In New York City, a few months ago, Michael Sandy was killed in an antigay assault where he was beaten, chased into traffic, hit by a car, and then dragged off the road and attacked a second time by his assailants. On March 14th, 2007, twenty-five year old Ryan Skipper was fatally stabbed twenty times and beaten in Polk County Florida in an anti-gay hate crime and robbery. His body was dumped on the side of the road.
As gruesome and tragic as these stories are, they are but two heart-wrenching examples of thousands of hate crimes that occur all over our country every year. According to the FBI, 25 Americans each day are victims of hate crimes - that means approximately one hate crime is committed every hour. One in six hate crimes are motivated by the victim's sexual orientation.
Every act of violence is tragic and harmful in its consequences, but not all crime is based on hate. A bias-motivated crime affects not only the victim and his or her family but an entire community or category of people. In the most basic terms, hate crimes run counter to everything we believe in and fight for as Americans - freedom, equality, and justice for all.
The current federal hate-crimes law, enacted nearly 40 years ago, covers only bias attacks based on race, ethnicity, national origin, and religion. In the case of a hate crime based on gender, disability, sexual orientation or gender identity, our government's hands are tied -- it doesn't have the authority to prosecute these violent crimes. It's time to update the law to protect everyone, and this year marks our best chance yet to get it done.
This afternoon the House will vote on The Local Law Enforcement Hate Crimes Prevention Act, which has broad public and bipartisan support -- including 73% of the American people and more than 210 law enforcement, civil rights, civic and religious organizations. The legislation does two things: it updates the law by covering ALL Americans, and it puts crucial federal resources into the hands of local law enforcement.
This legislation has previously passed both houses of Congress in recent years, but was ultimately derailed by Republican leadership bowing to pressure from Republican extremists.
Predictably, anti-gay extremist organizations are at it again.
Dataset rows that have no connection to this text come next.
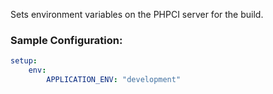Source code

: Sets environment variables on the PHPCI server for the build.

### Sample Configuration:

```yml
setup:
    env:
        APPLICATION_ENV: "development"
```
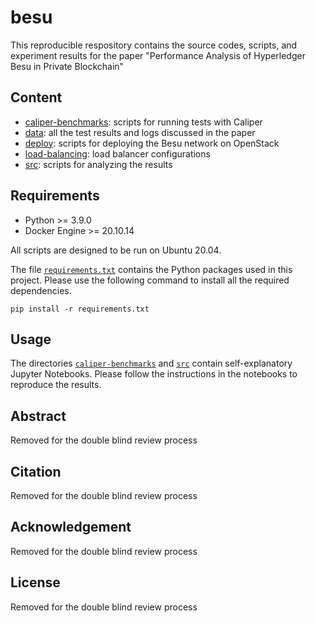 # besu
This reproducible respository contains the source codes, scripts, and experiment results for the paper "Performance Analysis of Hyperledger Besu in Private Blockchain"

## Content
* [caliper-benchmarks](/caliper-benchmarks): scripts for running tests with Caliper
* [data](/data): all the test results and logs discussed in the paper
* [deploy](/deploy): scripts for deploying the Besu network on OpenStack
* [load-balancing](/load-balancing): load balancer configurations
* [src](/src): scripts for analyzing the results

## Requirements
* Python >= 3.9.0
* Docker Engine >= 20.10.14

All scripts are designed to be run on Ubuntu 20.04.

The file [`requirements.txt`](./requirements.txt) contains the Python packages used in this project. Please use the following command to install all the required dependencies.

```
pip install -r requirements.txt
```

## Usage
The directories [`caliper-benchmarks`](/caliper-benchmarks) and [`src`](/src) contain self-explanatory Jupyter Notebooks. Please follow the instructions in the notebooks to reproduce the results.

## Abstract
Removed for the double blind review process

## Citation
Removed for the double blind review process

## Acknowledgement
Removed for the double blind review process

## License
Removed for the double blind review process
Marking a new low in politics, these groups have embraced the work of a known white supremacist filmmaker, callously invoked the Virginia Tech massacre, blatantly lied about the Congressional record and even used the name and image of Jesus Christ in vain -- all in order to block passage of a bill that does nothing but provide equal protection under the law for every American.
In an action alert to members nationwide, Tony Perkins, president of the Family Research Council, incredibly used the memory of the Virginia Tech massacre to rally his troops against the hate crimes bill, stating that its passage would provide "a homosexual would have more federal protection under the law than the 32 victims of last week's massacre."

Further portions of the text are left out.